The word is likely based on the word Jonakin, recorded in New England in 1765, itself derived from the word jannock, recorded in Northern England in the sixteenth century. According to Edward Ellis Morris, the term was the name given "... by the Americans to a cake made of Indian corn (maize)."
Another suggested derivation is that it comes from Shawnee cake, although some writers disagree.
Hoecake
The term hoecake is first attested in 1745, and the term is used by American writers such as Joel Barlow and Washington Irving. The origin of the name is the method of preparation: they were cooked on a type of iron pan called a hoe. There is conflicting evidence regarding the common belief that they were cooked on the blades of gardening hoes.
A hoecake can be made either out of cornbread batter or leftover biscuit dough. A cornbread hoecake is thicker than a cornbread pancake.
Origin
Indigenous peoples of the Americas using ground corn for cooking are credited with teaching Europeans how to make this food. It is also claimed that johnnycakes were made by the Narragansett people as far back as the 1600s.

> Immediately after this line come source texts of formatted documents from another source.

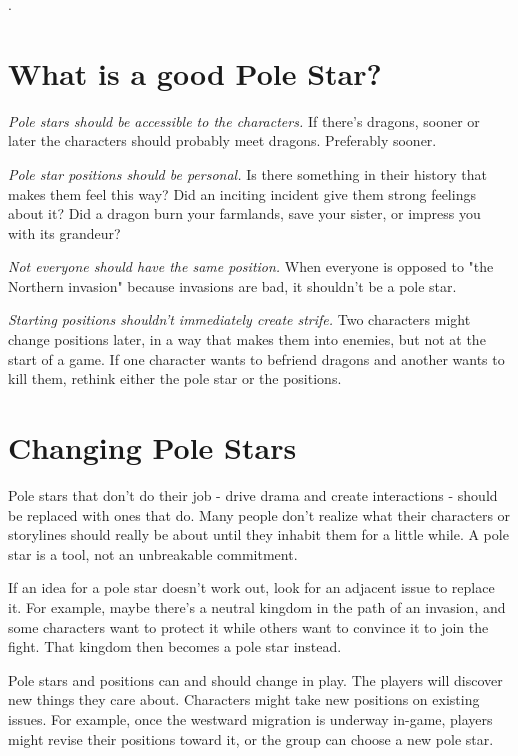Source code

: \documentclass[10pt,oneside,letterpaper,landscape]{memoir}
\begin{document}
\begin{multicols}{3}
\columnbreak

{\color{white}.}
\vspace{19mm}

\section{What is a good Pole Star?}

\textit{Pole stars should be accessible to the characters.} If there's dragons, sooner or later the characters should probably meet dragons. Preferably sooner.

\textit{Pole star positions should be personal.} Is there something in their history that makes them feel this way? Did an inciting incident give them strong feelings about it? Did a dragon burn your farmlands, save your sister, or impress you with its grandeur?

\textit{Not everyone should have the same position.} When everyone is opposed to "the Northern invasion" because invasions are bad, it shouldn't be a pole star.

\textit{Starting positions shouldn't immediately create strife.} Two characters might change positions later, in a way that makes them into enemies, but not at the start of a game. If one character wants to befriend dragons and another wants to kill them, rethink either the pole star or the positions.

\section{Changing Pole Stars}

Pole stars that don't do their job - drive drama and create interactions - should be replaced with ones that do. Many people don't realize what their characters or storylines should really be about until they inhabit them for a little while. A pole star is a tool, not an unbreakable commitment.

If an idea for a pole star doesn't work out, look for an adjacent issue to replace it. For example, maybe there's a neutral kingdom in the path of an invasion, and some characters want to protect it while others want to convince it to join the fight. That kingdom then becomes a pole star instead.

Pole stars and positions can and should change in play. The players will discover new things they care about. Characters might take new positions on existing issues. For example, once the westward migration is underway in-game, players might revise their positions toward it, or the group can choose a new pole star.


\end{multicols}
\end{document}
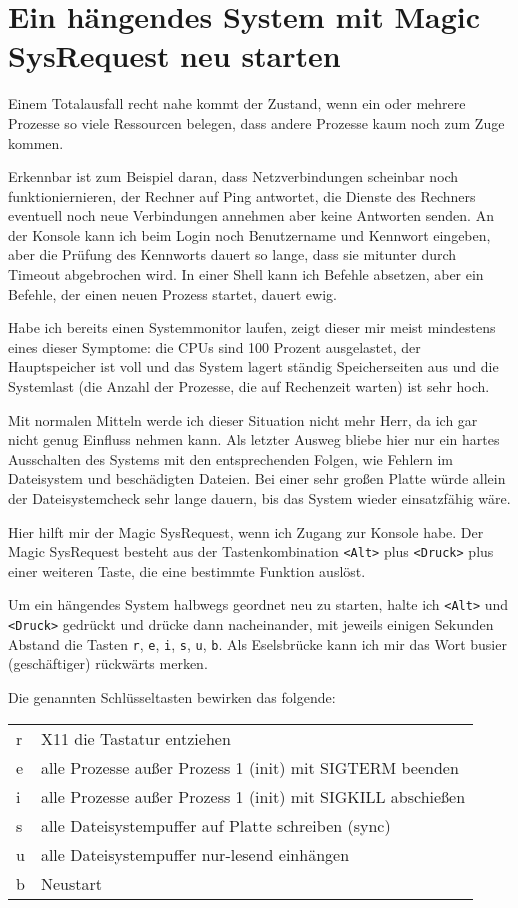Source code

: \section{Ein hängendes System mit Magic SysRequest neu starten}
\label{sec:lokal-total-magic-sysrq}

Einem Totalausfall recht nahe kommt der Zustand, wenn ein oder mehrere
Prozesse so viele Ressourcen belegen, dass andere Prozesse kaum noch zum Zuge
kommen.

Erkennbar ist zum Beispiel daran, dass Netzverbindungen scheinbar noch
funktioniernieren, der Rechner auf Ping antwortet, die Dienste des Rechners
eventuell noch neue Verbindungen annehmen aber keine Antworten senden. An der
Konsole kann ich beim Login noch Benutzername und Kennwort eingeben, aber die
Prüfung des Kennworts dauert so lange, dass sie mitunter durch Timeout
abgebrochen wird. In einer Shell kann ich Befehle absetzen, aber ein Befehle,
der einen neuen Prozess startet, dauert ewig.

Habe ich bereits einen Systemmonitor laufen, zeigt dieser mir meist mindestens
eines dieser Symptome: die CPUs sind 100 Prozent ausgelastet, der
Hauptspeicher ist voll und das System lagert ständig Speicherseiten aus und
die Systemlast (die Anzahl der Prozesse, die auf Rechenzeit warten) ist sehr
hoch.

Mit normalen Mitteln werde ich dieser Situation nicht mehr Herr, da ich gar
nicht genug Einfluss nehmen kann. Als letzter Ausweg bliebe hier nur ein
hartes Ausschalten des Systems mit den entsprechenden Folgen, wie Fehlern im
Dateisystem und beschädigten Dateien. Bei einer sehr großen Platte würde
allein der Dateisystemcheck sehr lange dauern, bis das System wieder
einsatzfähig wäre.

Hier hilft mir der Magic SysRequest, wenn ich Zugang zur Konsole habe. Der
Magic SysRequest besteht aus der Tastenkombination \verb?<Alt>? plus
\verb?<Druck>? plus einer weiteren Taste, die eine bestimmte Funktion auslöst.

Um ein hängendes System halbwegs geordnet neu zu starten, halte ich
\verb?<Alt>? und \verb?<Druck>? gedrückt und drücke dann nacheinander, mit
jeweils einigen Sekunden Abstand die Tasten \verb?r?, \verb?e?, \verb?i?,
\verb?s?, \verb?u?, \verb?b?. Als Eselsbrücke kann ich mir das Wort busier
(geschäftiger) rückwärts merken.

Die genannten Schlüsseltasten bewirken das folgende:

\begin{tabular}{l|l}
  r & X11 die Tastatur entziehen \\
  e & alle Prozesse außer Prozess 1 (init) mit SIGTERM beenden \\
  i & alle Prozesse außer Prozess 1 (init) mit SIGKILL abschießen \\
  s & alle Dateisystempuffer auf Platte schreiben (sync) \\
  u & alle Dateisystempuffer nur-lesend einhängen \\
  b & Neustart \\
\end{tabular}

From this culture came one of the main staples of the Southern diet: corn (maize). Corn was used to make all kinds of dishes from the familiar cornbread and grits to liquors such as whiskey and moonshine, which were important trade items. Cornbread was popular during the American Civil War because it was very cheap and could be made in many different sizes and forms. It could be fashioned into high-rising, fluffy loaves or simply fried for a fast meal.

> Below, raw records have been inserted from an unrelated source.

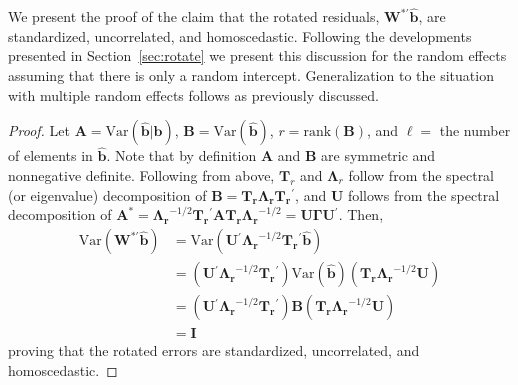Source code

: \documentclass[12pt]{article} %
\newcommand{\al}[1]{{\color{red} #1}}
\newcommand{\trans}{\ensuremath{^\prime}}
\newcommand{\var}{\ensuremath{\mathrm{Var}}}
\begin{document}
\al{
We present the proof of the claim that the rotated residuals, $\bm{W}^{*\prime} \widehat{\bm{b}}$, are standardized, uncorrelated, and homoscedastic. Following the developments presented in Section~\ref{sec:rotate} we present this discussion for the random effects assuming that there is only a random intercept. Generalization to the situation with multiple random effects follows as previously discussed.
}

\begin{proof}
 Let $\bm{A} = \var(\widehat{\bm{b}} | \bm{b})$, $\bm{B} = \var(\widehat{\bm{b}})$, $r = \text{rank}(\bm{B})$, and $\ell = $ the number of elements in $\widehat{\bm{b}}$. Note that by definition $\bm{A}$ and $\bm{B}$ are symmetric and nonnegative definite. Following from above, $\bm{T}_r$ and $\bm{\Lambda}_r$ follow from the spectral (or eigenvalue) decomposition of $\bm{B} = \bm{T_r \Lambda_r T_r}\trans$, and $\bm{U}$ follows from the spectral decomposition of $\bm{A^*} = \bm{\Lambda_r}^{-1/2} \bm{T_r}\trans \bm{A T_r \Lambda_r}^{-1/2} = \bm{U} \bm{\Gamma} \bm{U}\trans$. Then, 
\begin{align*}
\var(\bm{W}^{*\prime} \widehat{\bm{b}}) &= \var(\bm{U}\trans \bm{\Lambda_r}^{-1/2} \bm{T_r}\trans \widehat{\bm{b}})\\
&= (\bm{U}\trans \bm{\Lambda_r}^{-1/2} \bm{T_r}\trans) \var(\widehat{\bm{b}}) (\bm{T_r \Lambda_r}^{-1/2} \bm{U})\\
&= (\bm{U}\trans \bm{\Lambda_r}^{-1/2} \bm{T_r}\trans) \bm{B} (\bm{T_r \Lambda_r}^{-1/2} \bm{U})\\
&= \bm{I}
\end{align*}
proving that the rotated errors are standardized, uncorrelated, and homoscedastic.
\end{proof}
 
\end{document}
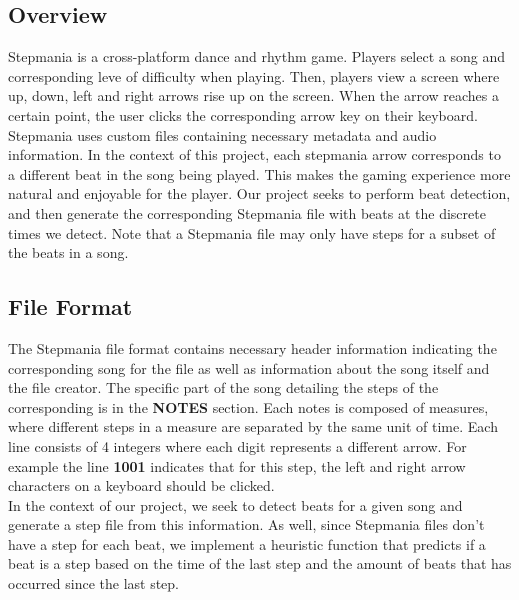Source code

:\subsection{Overview}

Stepmania is a cross-platform dance and rhythm game. Players select a song and corresponding leve of difficulty when playing. Then, players view a screen where up, down, left and right arrows rise up on the screen. When the arrow reaches a certain point, the user clicks the corresponding arrow key on their keyboard.\\

Stepmania uses custom files containing necessary metadata and audio information. In the context of this project, each stepmania arrow corresponds to a different beat in the song being played. This makes the gaming experience more natural and enjoyable for the player. Our project seeks to perform beat detection, and then generate the corresponding Stepmania file with beats at the discrete times we detect. Note that a Stepmania file may only have steps for a subset of the beats in a song.\\

\subsection{File Format}

The Stepmania file format contains necessary header information indicating the corresponding song for the file as well as information about the song itself and the file creator. The specific part of the song detailing the steps of the corresponding is in the \textbf{NOTES} section. Each notes is composed of measures, where different steps in a measure are separated by the same unit of time. Each line consists of 4 integers where each digit represents a different arrow. For example the line \textbf{1001} indicates that for this step, the left and right arrow characters on a keyboard should be clicked.\\

In the context of our project, we seek to detect beats for a given song and generate a step file from this information. As well, since Stepmania files don't have a step for each beat, we implement a heuristic function that predicts if a beat is a step based on the time of the last step and the amount of beats that has occurred since the last step.\\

To a far greater degree than anyone realizes, several of the most important food dishes that the Southeastern Indians live on today is the "soul food" eaten by both black and white Southerners. Hominy, for example, is still eaten ... Sofkee live on as grits ... cornbread [is] used by Southern cooks ... Indian fritters ... variously known as "hoe cake", ... or "Johnny cake."... Indian boiled cornbread is present in Southern cuisine as "corn meal dumplings", ... and as "hush puppies", ... Southerners cook their beans and field peas by boiling them, as did the Indians ... like the Indians they cure their meat and smoke it over hickory coals.
Preparation

Johnnycakes are an unleavened cornbread made of cornmeal, salt, and water. Early cooks set thick corn dough on a wooden board or barrel stave, which they leaned on a piece of wood or a rock in front of an open fire to bake.

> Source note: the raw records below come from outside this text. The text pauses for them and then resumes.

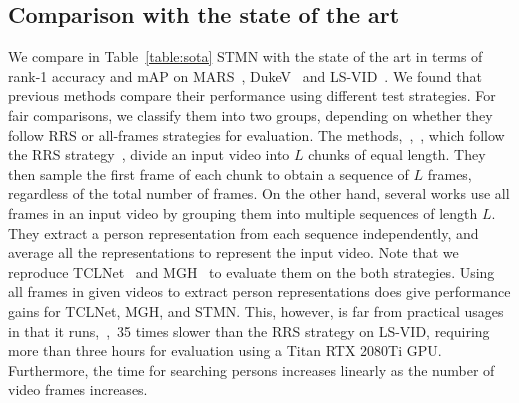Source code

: \documentclass[10pt,twocolumn,letterpaper]{article}
\begin{document}
			
	
		
		
	\subsection{Comparison with the state of the art} \label{subsec:comp_w_sota}
	\vspace{-0.1cm}
	
		We compare in Table~\ref{table:sota} STMN with the state of the art in terms of rank-1 accuracy and mAP on MARS~\cite{zheng2016mars}, DukeV~\cite{wu2018exploit} and LS-VID~\cite{li2019global}. We found that previous methods compare their performance using different test strategies. For fair comparisons, we classify them into two groups, depending on whether they follow RRS or all-frames strategies for evaluation. The methods,~\eg,~\cite{li2018diversity,liu2019spatially}, which follow the RRS strategy~\cite{li2018diversity}, divide an input video into $L$ chunks of equal length. They then sample the first frame of each chunk to obtain a sequence of $L$ frames, regardless of the total number of frames. On the other hand, several works use all frames in an input video by grouping them into multiple sequences of length $L$. They extract a person representation from each sequence independently, and average all the representations to represent the input video. Note that we reproduce TCLNet~\cite{hou2020temporal} and  MGH~\cite{yan2020learning} to evaluate them on the both strategies. Using all frames in given videos to extract person representations does give performance gains for TCLNet, MGH, and STMN. This, however, is far from practical usages in that it runs,~\eg,~35 times slower than the RRS strategy on LS-VID, requiring more than three hours for evaluation using a Titan RTX 2080Ti GPU. Furthermore, the time for searching persons increases linearly as the number of video frames increases.
		
\end{document}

In the American south during the 18th century versions were made with rice or hominy flour and perhaps cassava. A 1905 cookbook includes a recipe for "Alabama Johnny Cake" made with rice and 'meal'.
The difference between johnnycake and hoecake originally lay in the method of preparation, though today both are often cooked on a griddle or in a skillet. Some recipes call for baking johnnycakes in an oven, similar to corn pones, which are still baked in the oven as they were traditionally.
Johnnycakes may also be made using leavening, with or without other ingredients more commonly associated with American pancakes, such as eggs or solid fats like butter. Like pancakes, they are often served with maple syrup, honey, or other sweet toppings.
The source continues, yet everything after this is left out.